ISUgenomics / SequelTools

new repo
GNU General Public License v3.0
27 stars 6 forks source link

Crash running QC mode #16

Open J-Calvelo opened 3 years ago

J-Calvelo commented 3 years ago

Hello, I'm running into some issues trying to run SequelTools for quality controls

Beginning quality control function


Running in WITH_SCRAPS mode
Traceback (most recent call last):
  File "/home/amanda/programas/SequelTools/Scripts/generateReadLenStats_wScraps.py", line 93, in <module>
    szData = lineLst[2].strip().strip("sz:")
IndexError: list index out of range
ERROR: Calculation of read length statistics failed!
Running in NO_SCRAPS mode
Traceback (most recent call last):
  File "/home/amanda/programas/SequelTools/Scripts/generateReadLenStats_noScraps.py", line 94, in <module>
    start = int(coord.split("_")[0]); stop = int(coord.split("_")[1])
ValueError: invalid literal for int() with base 10: 'ccs'
ERROR: Calculation of read length statistics failed!

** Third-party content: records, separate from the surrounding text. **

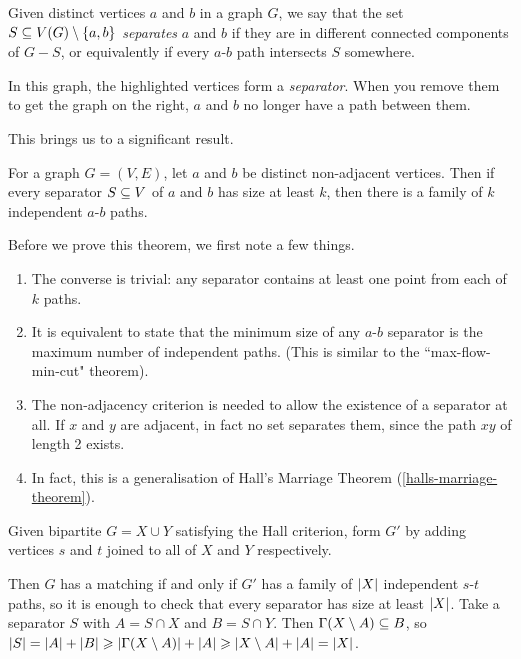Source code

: \documentclass{article}
\begin{document}
\begin{definition}[Separator]
    Given distinct vertices $a$ and $b$ in a graph $G$, we say that the set $S \subseteq V(G) \setminus \left\lbrace a, b \right\rbrace$ \textit{separates} $a$ and $b$ if they are in different connected components of $G - S$, or equivalently if every $a$-$b$ path intersects $S$ somewhere.
    
    
    In this graph, the highlighted vertices form a \textit{separator}. When you remove them to get the graph on the right, $a$ and $b$ no longer have a path between them.
\end{definition}

This brings us to a significant result.

\begin{theorem}
    \label{mengers-theorem}
    For a graph $G = (V, E)$, let $a$ and $b$ be distinct non-adjacent vertices. Then if every separator $S \subseteq V$ of $a$ and $b$ has size at least $k$, then there is a family of $k$ independent $a$-$b$ paths.
\end{theorem}

\begin{remark}
    Before we prove this theorem, we first note a few things.
	\begin{enumerate}
	    \item The converse is trivial: any separator contains at least one point from each of $k$ paths.
	    \item It is equivalent to state that the minimum size of any $a$-$b$ separator is the maximum number of independent paths. (This is similar to the ``max-flow-min-cut" theorem).
	    \item The non-adjacency criterion is needed to allow the existence of a separator at all. If $x$ and $y$ are adjacent, in fact no set separates them, since the path $xy$ of length 2 exists.
	    \item In fact,  this is a generalisation of Hall's Marriage Theorem (\ref{halls-marriage-theorem}).
	\end{enumerate}
\end{remark}

Given bipartite $G = X \cup Y$ satisfying the Hall criterion, form $G'$ by adding vertices $s$ and $t$ joined to all of $X$ and $Y$ respectively.

Then $G$ has a matching if and only if $G'$ has a family of $\left\lvert X \right\rvert$ independent $s$-$t$ paths, so it is enough to check that every separator has size at least $\left\lvert X \right\rvert$. Take a separator $S$ with $A = S \cap X$ and $B = S \cap Y$. Then $\Gamma(X \setminus A) \subseteq B$, so $\left\lvert S \right\rvert = \left\lvert A \right\rvert + \left\lvert B \right\rvert \geqslant \left\lvert \Gamma(X \setminus A) \right\rvert + \left\lvert A \right\rvert \geqslant \left\lvert X \setminus A \right\rvert + \left\lvert A \right\rvert = \left\lvert X \right\rvert$.
\end{document}
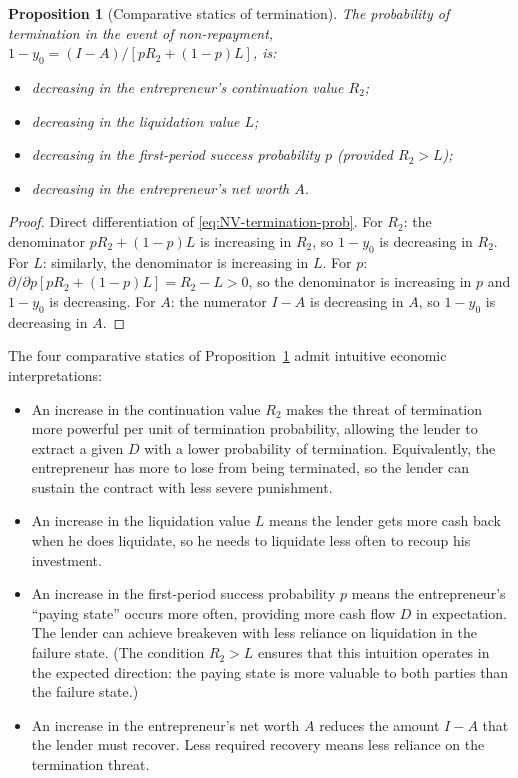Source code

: \documentclass[11pt,a4paper,oneside]{book}
\theoremstyle{plain}
\newtheorem{proposition}[theorem]{Proposition}
\theoremstyle{definition}
\theoremstyle{remark}
\numberwithin{equation}{chapter}
\begin{document}
\begin{proposition}[Comparative statics of termination]\label{prop:NV-comp-statics}
The probability of termination in the event of non-repayment, $1 - y_0 = (I - A)/[p R_2 + (1 - p) L]$, is:
\begin{itemize}
  \item \emph{decreasing} in the entrepreneur's continuation value $R_2$;
  \item \emph{decreasing} in the liquidation value $L$;
  \item \emph{decreasing} in the first-period success probability $p$ (provided $R_2 > L$);
  \item \emph{decreasing} in the entrepreneur's net worth $A$.
\end{itemize}
\end{proposition}

\begin{proof}
Direct differentiation of \eqref{eq:NV-termination-prob}.
For $R_2$: the denominator $p R_2 + (1 - p) L$ is increasing in $R_2$, so $1 - y_0$ is decreasing in $R_2$.
For $L$: similarly, the denominator is increasing in $L$.
For $p$: $\partial/\partial p [p R_2 + (1 - p) L] = R_2 - L > 0$, so the denominator is increasing in $p$ and $1 - y_0$ is decreasing.
For $A$: the numerator $I - A$ is decreasing in $A$, so $1 - y_0$ is decreasing in $A$.
\end{proof}

The four comparative statics of Proposition~\ref{prop:NV-comp-statics} admit intuitive economic interpretations:

\begin{itemize}
  \item An increase in the continuation value $R_2$ makes the threat of termination more powerful per unit of termination probability, allowing the lender to extract a given $D$ with a lower probability of termination.
  Equivalently, the entrepreneur has more to lose from being terminated, so the lender can sustain the contract with less severe punishment.
  \item An increase in the liquidation value $L$ means the lender gets more cash back when he does liquidate, so he needs to liquidate less often to recoup his investment.
  \item An increase in the first-period success probability $p$ means the entrepreneur's ``paying state'' occurs more often, providing more cash flow $D$ in expectation.
  The lender can achieve breakeven with less reliance on liquidation in the failure state.
  (The condition $R_2 > L$ ensures that this intuition operates in the expected direction: the paying state is more valuable to both parties than the failure state.)
  \item An increase in the entrepreneur's net worth $A$ reduces the amount $I - A$ that the lender must recover.
  Less required recovery means less reliance on the termination threat.
\end{itemize}
\end{document}

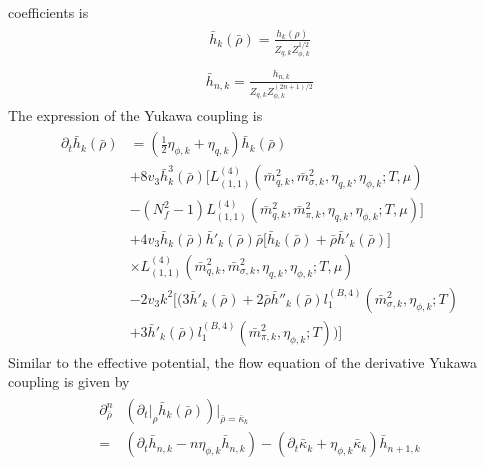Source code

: \documentclass[%
reprint,
superscriptaddress,
showpacs,preprintnumbers,
 amsmath,amssymb,
 aps,
prd,
]{revtex4-1}
\begin{document}
coefficients is
\begin{align}\label{}
\begin{split}
\bar{h}_k(\bar{\rho})=\frac{h_k(\rho)}{Z_{q,k}Z^{1/2}_{\phi,k}}
\end{split}
\end{align}
\begin{align}\label{}
\begin{split}
\bar{h}_{n,k}=\frac{h_{n,k}}{Z_{q,k}Z^{(2n+1)/2}_{\phi,k}}
\end{split}
\end{align}
The expression of the Yukawa coupling is
\begin{align}
\begin{split}
\partial_t\bar{h}_k(\bar{\rho})&=(\frac{1}{2}\eta_{\phi,k}+\eta_{q,k})\bar{h}_k(\bar{\rho})\\
&+8v_3\bar{h}^3_k(\bar{\rho})\bigg[L^{(4)}_{(1,1)}(\bar{m}^{2}_{q,k},\bar{m}^{2}_{\sigma,k},\eta_{q,k},\eta_{\phi,k};T,\mu)\\
&-(N^{2}_{f}-1)L^{(4)}_{(1,1)}(\bar{m}^{2}_{q,k},\bar{m}^{2}_{\pi,k},\eta_{q,k},\eta_{\phi,k};T,\mu)\bigg]\\
&+4v_3\bar{h}_k(\bar{\rho})\bar{h}'_k(\bar{\rho})\bar{\rho}\bigg[\bar{h}_k(\bar{\rho})+\bar{\rho}\bar{h}'_k(\bar{\rho})\bigg]\\
&\times L^{(4)}_{(1,1)}(\bar{m}^{2}_{q,k},\bar{m}^{2}_{\sigma,k},\eta_{q,k},\eta_{\phi,k};T,\mu)\\
&-2v_3k^2\bigg[(3\bar{h}'_k(\bar{\rho})+2\bar{\rho}\bar{h}''_k(\bar{\rho})l^{(B,4)}_{1}(\bar{m}^{2}_{\sigma,k},\eta_{\phi,k};T)\\
&+3\bar{h}'_k(\bar{\rho})l^{(B,4)}_{1}(\bar{m}^{2}_{\pi,k},\eta_{\phi,k};T))\bigg]
\end{split}
\end{align} 
Similar to the effective potential, the flow equation of the derivative Yukawa coupling is given by
\begin{align}\label{}
\begin{split}
\partial^{n}_{\bar{\rho}}&(\partial_t\big|_{\rho}\bar{h}_k(\bar{\rho}))\bigg|_{\bar{\rho}=\bar{\kappa}_k} \\
=&(\partial_t\bar{h}_{n,k}-n\eta_{\phi,k}\bar{h}_{n,k})-(\partial_t\bar{\kappa}_k+\eta_{\phi,k}\bar{\kappa}_k)\bar{h}_{n+1,k}
\end{split}
\end{align} 
\end{document}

Not sure of what could be the cause. Thanks

aseetharam commented 3 years ago

@J-Calvelo: Thanks for trying SequelTools! From the error message, it seems like you are not using the actual scrap file (the parsed tags were missing in the file, I think?). If you are certain that you used the scraps bam file, would it be possible for you to share few lines of the bam file? The output of this command, perhaps?

 samtools view your.bam | head -n 1

Thanks,

J-Calvelo commented 3 years ago

Hello, I figured it out some hours after posting it. It was indeed a problem with the bam file, I used picard to convert from fastq to bam. Sorry for the inconvinience

senzei-21 commented 2 years ago

Hello there, I have encountered the same error when running QC without scrap file.

Running in NO_SCRAPS mode
Traceback (most recent call last):
  File "/home/threadripper/Downloads/SequelTools/Scripts/generateReadLenStats_noScraps.py", line 94, in <module>
    start = int(coord.split("_")[0]); stop = int(coord.split("_")[1])
ValueError: invalid literal for int() with base 10: 'ccs'
ERROR: Calculation of read length statistics failed!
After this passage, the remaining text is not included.